Embora o ataque mire a soberania de todo o país, o impacto prático dessa articulação política será sentido diretamente pelos trabalhadores na ponta. Gleisi exemplificou esse cenário com os dados do Paraná, seu estado, onde o mercado norte-americano compra, em média, US$ 1,5 bilhão por ano, movimentando cerca de 700 empresas locais.

O setor de madeira (molduras, compensados, madeira serrada, pisos, portas e móveis) concentra 40% das exportações paranaenses aos EUA. Trata-se de uma cadeia que gera 38 mil empregos diretos e está presente em 266 municípios do estado, principalmente nas regiões dos Campos Gerais, Norte Pioneiro e Centro-Sul.

“A decisão anunciada em Washington pode atingir parte da economia do país e muito da economia do nosso estado.
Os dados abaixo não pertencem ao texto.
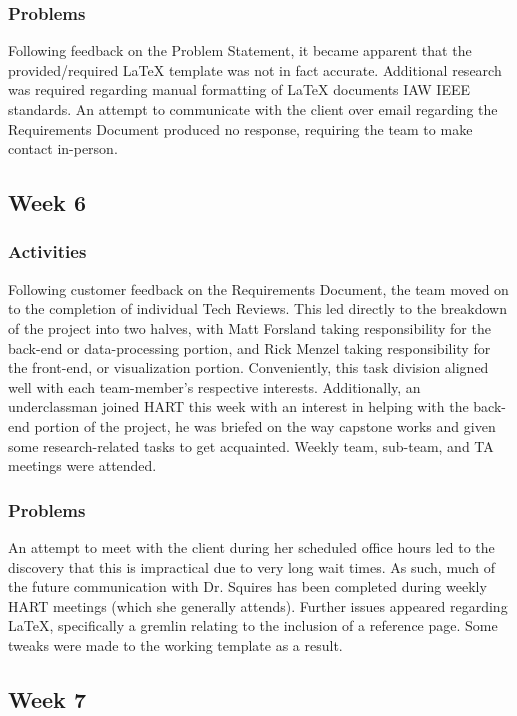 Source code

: \documentclass[journal,10pt,onecolumn,compsoc]{IEEEtran}
\begin{document}
		\subsubsection{Problems}
			Following feedback on the Problem Statement, it became apparent that the provided/required LaTeX template was not in fact accurate.
			Additional research was required regarding manual formatting of LaTeX documents IAW IEEE standards.
			An attempt to communicate with the client over email regarding the Requirements Document produced no response, requiring the team to make contact in-person.
		
	\subsection{Week 6}
	
		\subsubsection{Activities}
			Following customer feedback on the Requirements Document, the team moved on to the completion of individual Tech Reviews.
			This led directly to the breakdown of the project into two halves, with Matt Forsland taking responsibility for the back-end or data-processing portion, and Rick Menzel taking responsibility for the front-end, or visualization portion.
			Conveniently, this task division aligned well with each team-member's respective interests.
			Additionally, an underclassman joined HART this week with an interest in helping with the back-end portion of the project, he was briefed on the way capstone works and given some research-related tasks to get acquainted.
			Weekly team, sub-team, and TA meetings were attended.
				
		\subsubsection{Problems}
			An attempt to meet with the client during her scheduled office hours led to the discovery that this is impractical due to very long wait times. 
			As such, much of the future communication with Dr. Squires has been completed during weekly HART meetings (which she generally attends).
			Further issues appeared regarding LaTeX, specifically a gremlin relating to the inclusion of a reference page.
			Some tweaks were made to the working template as a result.
	
	\subsection{Week 7}
	
\end{document}
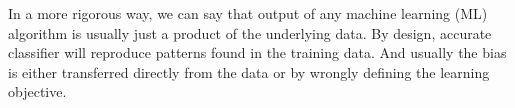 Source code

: In a more rigorous way, we can say that output of any machine learning (ML) algorithm is usually just a product of the underlying data. By design, accurate classifier will reproduce patterns found in the training data. And usually the bias is either transferred directly from the data or by wrongly defining the learning objective.




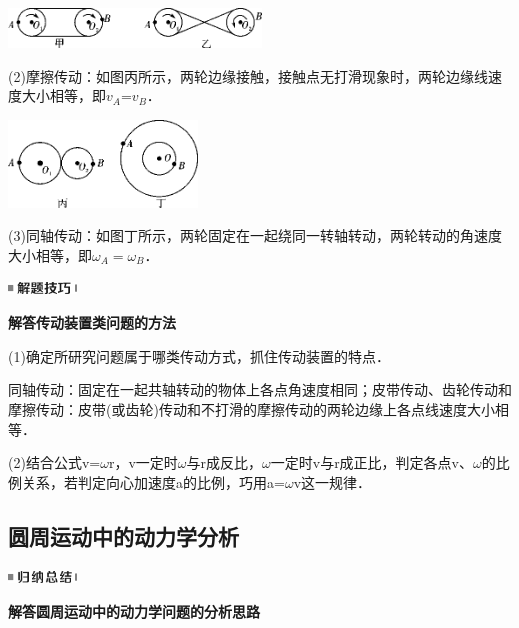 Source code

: \documentclass[cn,10.5pt,chinese,mac,chinesefont=founder]{elegantbook}
\begin{document}
\begin{center}\includegraphics[width=2.65in,height=0.41667in]{media/image181.png}\end{center}

(2)摩擦传动：如图丙所示，两轮边缘接触，接触点无打滑现象时，两轮边缘线速度大小相等，即$v_A$=$v_B$．

\begin{center}\includegraphics[width=1.98333in,height=0.91667in]{media/image182.png}\end{center}

(3)同轴传动：如图丁所示，两轮固定在一起绕同一转轴转动，两轮转动的角速度大小相等，即$\omega_A=\omega_B$．

\begin{center}\includegraphics[width=0.71667in,height=0.13333in]{media/image37.png}

\textbf{解答传动装置类问题的方法}
\end{center}


(1)确定所研究问题属于哪类传动方式，抓住传动装置的特点．

同轴传动：固定在一起共轴转动的物体上各点角速度相同；皮带传动、齿轮传动和摩擦传动：皮带(或齿轮)传动和不打滑的摩擦传动的两轮边缘上各点线速度大小相等．

(2)结合公式v=$\omega$r，v一定时$\omega$与r成反比，$\omega$一定时v与r成正比，判定各点v、$\omega$的比例关系，若判定向心加速度a的比例，巧用a=$\omega$v这一规律．



\newpage
\subsection{圆周运动中的动力学分析}

\begin{center}\includegraphics[width=0.71667in,height=0.13333in]{media/image13.png}

\textbf{解答圆周运动中的动力学问题的分析思路}
\end{center}
\end{document}
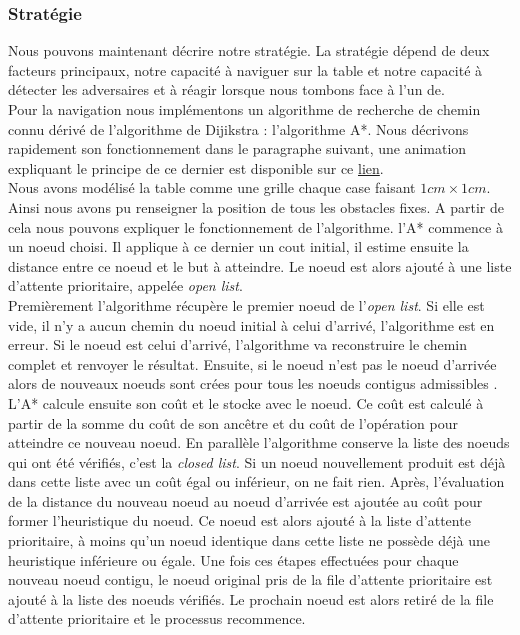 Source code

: \documentclass[a4paper,10pt]{article}
\begin{document}
\begin{spacing}{1.5}
\subsubsection{Stratégie}
Nous pouvons maintenant décrire notre stratégie. La stratégie dépend de deux
facteurs principaux, notre capacité à naviguer sur la table et notre capacité à
détecter les adversaires et à réagir lorsque nous tombons face à l'un de.
\\ \indent Pour la navigation nous implémentons un algorithme de recherche de
chemin connu dérivé de l'algorithme de Dijikstra : l'algorithme A*. Nous
décrivons rapidement son fonctionnement dans le paragraphe suivant, une
animation expliquant le principe de ce dernier est disponible sur ce
\href{https://fr.wikipedia.org/wiki/Algorithme_A*#/media/Fichier:Astar_progress_animation.gif}{lien}.\\ \indent
Nous avons modélisé la table comme une grille chaque case faisant $1 cm \times 1
cm$. Ainsi nous avons pu renseigner la position de tous les obstacles fixes. A
partir de cela nous pouvons expliquer le fonctionnement de l'algorithme. l'A*
commence à un noeud choisi. Il applique à ce dernier un cout initial, il estime
ensuite la distance entre ce noeud et le but à atteindre. Le noeud est alors
ajouté à une liste d'attente prioritaire, appelée \textit{open list}. \\ \indent
Premièrement l'algorithme récupère le premier noeud de l'\textit{open list}. Si
elle est vide, il n'y a aucun chemin du noeud initial à celui d'arrivé,
l'algorithme est en erreur. Si le noeud est celui d'arrivé, l'algorithme va
reconstruire le chemin complet et renvoyer le résultat. Ensuite, si le noeud
n'est pas le noeud d'arrivée alors de nouveaux noeuds sont crées pour tous les
noeuds contigus admissibles . L'A* calcule ensuite son coût et le stocke avec le
noeud. Ce coût est calculé à partir de la somme du coût de son ancêtre et du
coût de l'opération pour atteindre ce nouveau noeud. En parallèle l'algorithme
conserve la liste des noeuds qui ont été vérifiés, c'est la \textit{closed
  list}. Si un noeud nouvellement produit est déjà dans cette liste avec un coût
égal ou inférieur, on ne fait rien. Après, l'évaluation de la distance du
nouveau noeud au noeud d'arrivée est ajoutée au coût pour former l'heuristique
du noeud. Ce noeud est alors ajouté à la liste d'attente prioritaire, à moins
qu'un noeud identique dans cette liste ne possède déjà une heuristique
inférieure ou égale. Une fois ces étapes effectuées pour chaque nouveau noeud
contigu, le noeud original pris de la file d'attente prioritaire est ajouté à la
liste des noeuds vérifiés. Le prochain noeud est alors retiré de la file
d'attente prioritaire et le processus recommence.


\end{spacing}
\end{document}
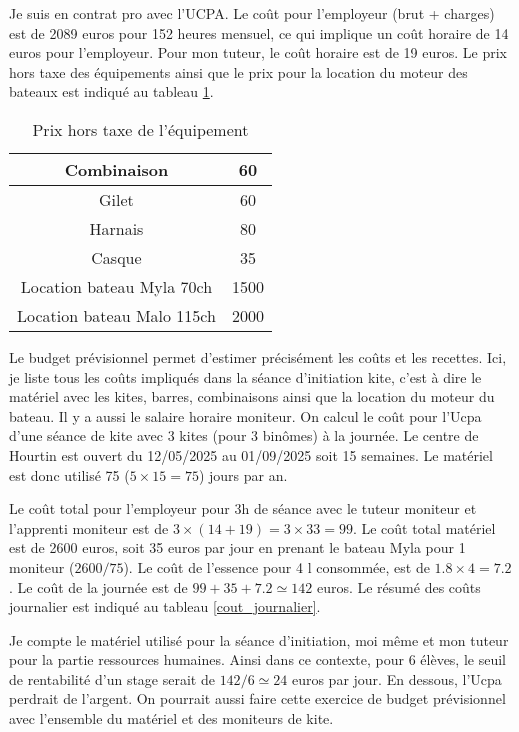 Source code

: \documentclass[11pt,a4paper]{report}
\begin{document}
Je suis en contrat pro avec l'UCPA. Le coût pour l'employeur (brut + charges) est
de 2089 euros pour 152 heures mensuel, 
ce qui implique un coût horaire de 14 euros pour l'employeur.
Pour mon tuteur, le coût horaire est de 19 euros.
Le prix hors taxe des équipements ainsi
que le prix pour la location du moteur des bateaux est indiqué
au tableau \ref{cout_equipement}.


\begin{table}[h]
\begin{centering}
\begin{tabular}{|c|c|}
\hline
Combinaison & 60 \\
\hline
Gilet   & 60   \\
Harnais  & 80 \\
\hline
Casque     & 35 \\
\hline
Location bateau Myla 70ch  &  1500 \\
\hline 
Location bateau Malo 115ch & 2000 \\
\hline
\end{tabular}
\caption{Prix hors taxe de l'équipement\label{cout_equipement}}
\end{centering}
\end{table}
Le budget prévisionnel permet d'estimer précisément les co\^uts et les recettes.
Ici, je liste tous les coûts impliqués dans la séance d’initiation kite, 
c'est  à dire le matériel avec les kites, barres, combinaisons ainsi que
la location du moteur du bateau. Il y a aussi le salaire horaire moniteur. 
On calcul le coût pour l'Ucpa
d'une séance de kite avec 3 kites (pour 3 binômes) à la journée.
Le centre de Hourtin est ouvert du 12/05/2025 au 01/09/2025 soit 15 semaines.
Le matériel est donc utilisé 75 ($5\times15=75$) jours par an.

Le coût total pour l'employeur pour 3h de séance avec le tuteur moniteur
et l'apprenti moniteur est de $3\times(14+19) = 3\times33 = 99 $.
Le coût total matériel est de 2600 euros, soit 35 euros par jour  en prenant le bateau Myla pour 1 moniteur ($2600/75$).
Le coût de l'essence pour 4 l consommée, est de $1.8\times4 = 7.2$ .
Le coût de la journée est de $99 + 35 + 7.2 \simeq  142 $ euros.
Le résumé des coûts journalier est indiqué au tableau \ref{cout_journalier}.

Je compte le matériel utilisé pour la séance d’initiation,
moi m\^eme et mon tuteur pour la partie ressources humaines.
Ainsi dans ce contexte,  pour 6 élèves, le seuil de rentabilité
d'un stage serait de $142/6 \simeq 24$ euros
par jour. En dessous, l'Ucpa perdrait de l'argent.
On pourrait aussi faire cette exercice de budget prévisionnel avec
l'ensemble du matériel et des moniteurs de kite.
\end{document}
É o emprego do trabalhador paranaense sendo ameaçado por pura sabotagem política”, alertou.

Governo Lula age para proteger o emprego e a indústria

O governo do presidente Lula tem agido para proteger as empresas e os trabalhadores afetados.

Gleisi destacou que o Ministério do Desenvolvimento, Indústria, Comércio e Serviços (MDIC) lidera esforços diplomáticos para incluir a madeira serrada e o mobiliário nacional na lista de exceções da sobretaxa, considerando que são produtos com maior dificuldade de redirecionamento imediato de mercado.

Paralelamente à diplomacia, o governo já estruturou uma rede de proteção interna por meio do Plano Brasil Soberano, que disponibiliza R$ 45 bilhões em linhas de financiamento geridas pelo BNDES, além de incentivos tributários e medidas de preservação de postos de trabalho.

“O governo do presidente Lula continua negociando de cabeça erguida com os Estados Unidos, ao mesmo tempo em que amplia parcerias com novos países compradores para abrir mercados. Não aceitaremos chantagens e vamos proteger nossa indústria e o nosso povo”, finalizou Gleisi.